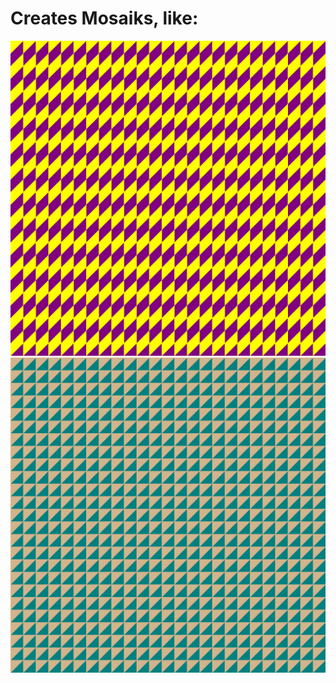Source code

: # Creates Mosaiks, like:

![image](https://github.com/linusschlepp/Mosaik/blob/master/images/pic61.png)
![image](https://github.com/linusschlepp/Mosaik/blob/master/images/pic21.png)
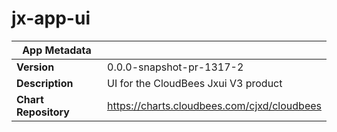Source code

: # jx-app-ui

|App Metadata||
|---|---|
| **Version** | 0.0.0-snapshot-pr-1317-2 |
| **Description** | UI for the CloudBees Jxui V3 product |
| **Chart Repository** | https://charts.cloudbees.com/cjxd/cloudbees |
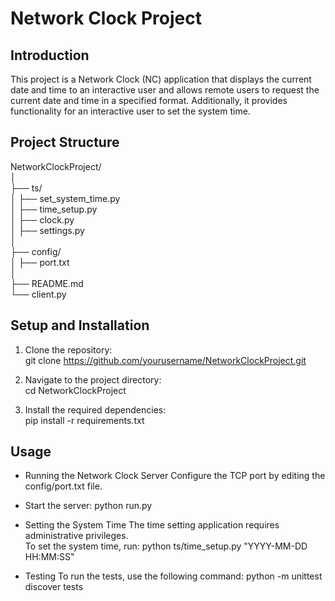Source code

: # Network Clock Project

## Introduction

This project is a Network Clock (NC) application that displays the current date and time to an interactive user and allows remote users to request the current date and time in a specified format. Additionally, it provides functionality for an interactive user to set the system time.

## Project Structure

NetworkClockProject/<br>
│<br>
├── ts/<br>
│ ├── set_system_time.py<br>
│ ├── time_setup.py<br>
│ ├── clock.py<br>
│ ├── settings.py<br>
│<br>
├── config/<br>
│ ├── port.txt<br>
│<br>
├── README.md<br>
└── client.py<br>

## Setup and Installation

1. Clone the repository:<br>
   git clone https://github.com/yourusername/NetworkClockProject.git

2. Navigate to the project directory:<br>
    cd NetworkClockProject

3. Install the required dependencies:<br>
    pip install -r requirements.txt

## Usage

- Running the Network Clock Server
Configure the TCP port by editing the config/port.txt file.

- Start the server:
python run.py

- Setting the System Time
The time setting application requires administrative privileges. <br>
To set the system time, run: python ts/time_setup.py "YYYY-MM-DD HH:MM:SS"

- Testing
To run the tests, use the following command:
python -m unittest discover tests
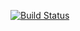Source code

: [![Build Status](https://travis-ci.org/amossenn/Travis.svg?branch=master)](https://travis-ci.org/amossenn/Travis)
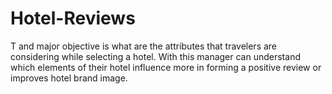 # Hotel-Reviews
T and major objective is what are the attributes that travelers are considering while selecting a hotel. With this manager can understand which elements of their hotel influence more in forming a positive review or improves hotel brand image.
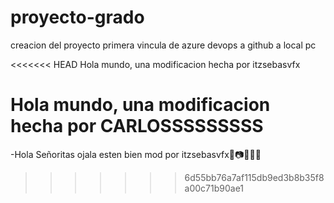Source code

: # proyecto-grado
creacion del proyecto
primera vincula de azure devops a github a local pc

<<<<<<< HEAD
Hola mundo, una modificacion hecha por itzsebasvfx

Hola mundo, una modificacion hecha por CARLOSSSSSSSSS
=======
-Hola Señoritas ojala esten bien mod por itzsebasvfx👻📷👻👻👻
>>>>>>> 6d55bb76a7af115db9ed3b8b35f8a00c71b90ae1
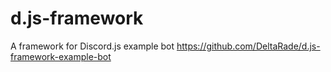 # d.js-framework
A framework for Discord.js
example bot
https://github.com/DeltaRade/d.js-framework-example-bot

* * *

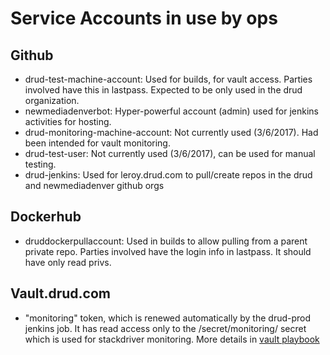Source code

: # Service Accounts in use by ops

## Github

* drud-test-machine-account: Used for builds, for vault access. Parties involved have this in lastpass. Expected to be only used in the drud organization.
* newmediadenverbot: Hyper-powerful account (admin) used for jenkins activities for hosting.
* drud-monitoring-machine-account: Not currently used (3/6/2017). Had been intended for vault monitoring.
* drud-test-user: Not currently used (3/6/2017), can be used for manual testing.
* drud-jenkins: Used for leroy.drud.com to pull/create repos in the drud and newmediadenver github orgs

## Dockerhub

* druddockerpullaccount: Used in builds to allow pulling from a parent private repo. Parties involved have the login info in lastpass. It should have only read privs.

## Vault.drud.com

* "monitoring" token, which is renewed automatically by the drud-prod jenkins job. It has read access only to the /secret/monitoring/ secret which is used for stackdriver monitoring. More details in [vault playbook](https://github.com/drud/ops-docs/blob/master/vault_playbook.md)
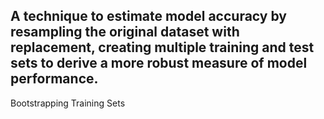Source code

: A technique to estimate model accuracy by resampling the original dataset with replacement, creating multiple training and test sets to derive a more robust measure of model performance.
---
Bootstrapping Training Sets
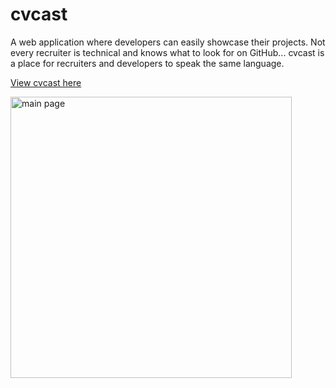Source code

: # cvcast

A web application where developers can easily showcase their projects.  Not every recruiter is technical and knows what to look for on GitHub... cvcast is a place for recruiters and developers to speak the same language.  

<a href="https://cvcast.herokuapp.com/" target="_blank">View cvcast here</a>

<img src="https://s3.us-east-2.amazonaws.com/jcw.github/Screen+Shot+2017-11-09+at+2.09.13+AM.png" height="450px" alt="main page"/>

* Assignment *
Each line above with the string "port" in it should be located and copied.

* Exercise solution *
│ ├── port.txt<br>
Configure the TCP port by editing the config/port.txt file.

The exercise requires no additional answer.